Os que dizem não ser hora de balanço.
Os que afirmam que a culpa é do derrotado.
Os que juram não ter nada que ver com isto.
Os que cospem no prato que comeram.
E tem os que buscam fazer uma crítica honesta, respeitosa, ponderada,
profunda e acertada.
André Singer faz parte desta última categoria. Infelizmente,
considero que sua crítica é tudo aquilo, mas não é propriamente acertada.

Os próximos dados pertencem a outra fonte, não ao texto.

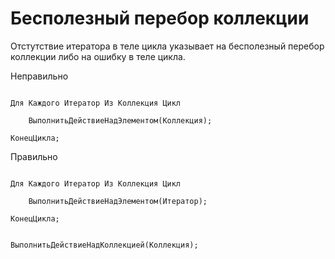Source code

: # Бесполезный перебор коллекции

Отстутствие итератора в теле цикла указывает на бесполезный перебор коллекции либо
на ошибку в теле цикла.

Неправильно 

```Bsl

Для Каждого Итератор Из Коллекция Цикл

    ВыполнитьДействиеНадЭлементом(Коллекция);
    
КонецЦикла;

```

Правильно 

```Bsl

Для Каждого Итератор Из Коллекция Цикл

    ВыполнитьДействиеНадЭлементом(Итератор);
    
КонецЦикла;

```



```bsl

ВыполнитьДействиеНадКоллекцией(Коллекция);

```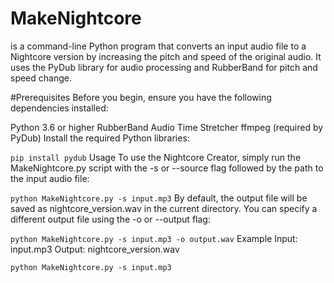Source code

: # MakeNightcore
is a command-line Python program that converts an input audio file to a Nightcore version by increasing the pitch and speed of the original audio. It uses the PyDub library for audio processing and RubberBand for pitch and speed change.

#Prerequisites
Before you begin, ensure you have the following dependencies installed:

Python 3.6 or higher
RubberBand Audio Time Stretcher
ffmpeg (required by PyDub)
Install the required Python libraries:

```pip install pydub```
Usage
To use the Nightcore Creator, simply run the MakeNightcore.py script with the -s or --source flag followed by the path to the input audio file:


```python MakeNightcore.py -s input.mp3```
By default, the output file will be saved as nightcore_version.wav in the current directory. You can specify a different output file using the -o or --output flag:


```python MakeNightcore.py -s input.mp3 -o output.wav```
Example
Input: input.mp3
Output: nightcore_version.wav

```python MakeNightcore.py -s input.mp3```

Busco demonstrar isto noutro texto, anexo a nova edição do livro
A
metamorfose, que trata da evolução do programa e da estratégia do PT desde
1980.
Aqui, quero me limitar ao que está dito no texto publicado pela Folha de S. Paulo no dia 14 de maio de
2016, assinado por André Singer e intitulado “Nocaute”.
Começo pela opinião
de Singer sobre a Operação Lava Jato.
Noutros momentos, ele defendeu o caráter republicano da
investigação. No texto da Folha,
Singer faz uma pequena concessão aos fatos: afirma que “em março deste ano
(...) ficou claro que já não havia isenção”.

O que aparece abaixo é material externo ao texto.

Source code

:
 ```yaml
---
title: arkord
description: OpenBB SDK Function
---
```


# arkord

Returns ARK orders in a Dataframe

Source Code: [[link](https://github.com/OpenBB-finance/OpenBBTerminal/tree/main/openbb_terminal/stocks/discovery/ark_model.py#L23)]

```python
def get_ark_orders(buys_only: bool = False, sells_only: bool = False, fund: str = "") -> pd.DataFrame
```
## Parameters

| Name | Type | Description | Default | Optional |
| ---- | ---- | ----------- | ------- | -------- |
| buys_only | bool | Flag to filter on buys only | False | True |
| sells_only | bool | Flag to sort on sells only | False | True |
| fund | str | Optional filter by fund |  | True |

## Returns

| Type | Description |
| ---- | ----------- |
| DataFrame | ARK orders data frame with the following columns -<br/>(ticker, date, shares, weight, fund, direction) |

A ilusão acerca do caráter republicano da Operação Lava Jato é um
dos muitos indicadores de que Singer compartilha parte importante das ilusões
de classe presentes no próprio lulismo, ilusões expressas, por exemplo, no “republicanismo”.

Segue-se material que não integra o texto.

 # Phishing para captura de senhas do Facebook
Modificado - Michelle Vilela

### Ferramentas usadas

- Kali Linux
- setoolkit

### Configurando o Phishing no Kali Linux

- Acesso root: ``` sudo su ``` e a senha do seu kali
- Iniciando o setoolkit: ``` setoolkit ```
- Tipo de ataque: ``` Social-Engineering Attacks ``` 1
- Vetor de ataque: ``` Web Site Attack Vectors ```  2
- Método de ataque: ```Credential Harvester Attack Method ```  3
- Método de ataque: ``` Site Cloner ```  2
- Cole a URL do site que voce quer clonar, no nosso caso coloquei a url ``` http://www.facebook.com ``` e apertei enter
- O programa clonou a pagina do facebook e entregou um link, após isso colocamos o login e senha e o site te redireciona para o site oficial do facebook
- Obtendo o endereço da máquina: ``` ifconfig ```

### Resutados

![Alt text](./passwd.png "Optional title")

Isto não é novidade para quem conhece a trajetória de Singer
como militante petista e como integrante do governo Lula, embora talvez seja um
fato ignorado por quem o conhece apenas como intelectual crítico do lulismo.
Outro exemplo das afinidades eletivas entre o crítico e o
criticado é o argumento de Singer, segundo o qual o mais “racional” teria sido “a
antiga ministra da Casa Civil (...) ter entregue à recandidatura a Lula”.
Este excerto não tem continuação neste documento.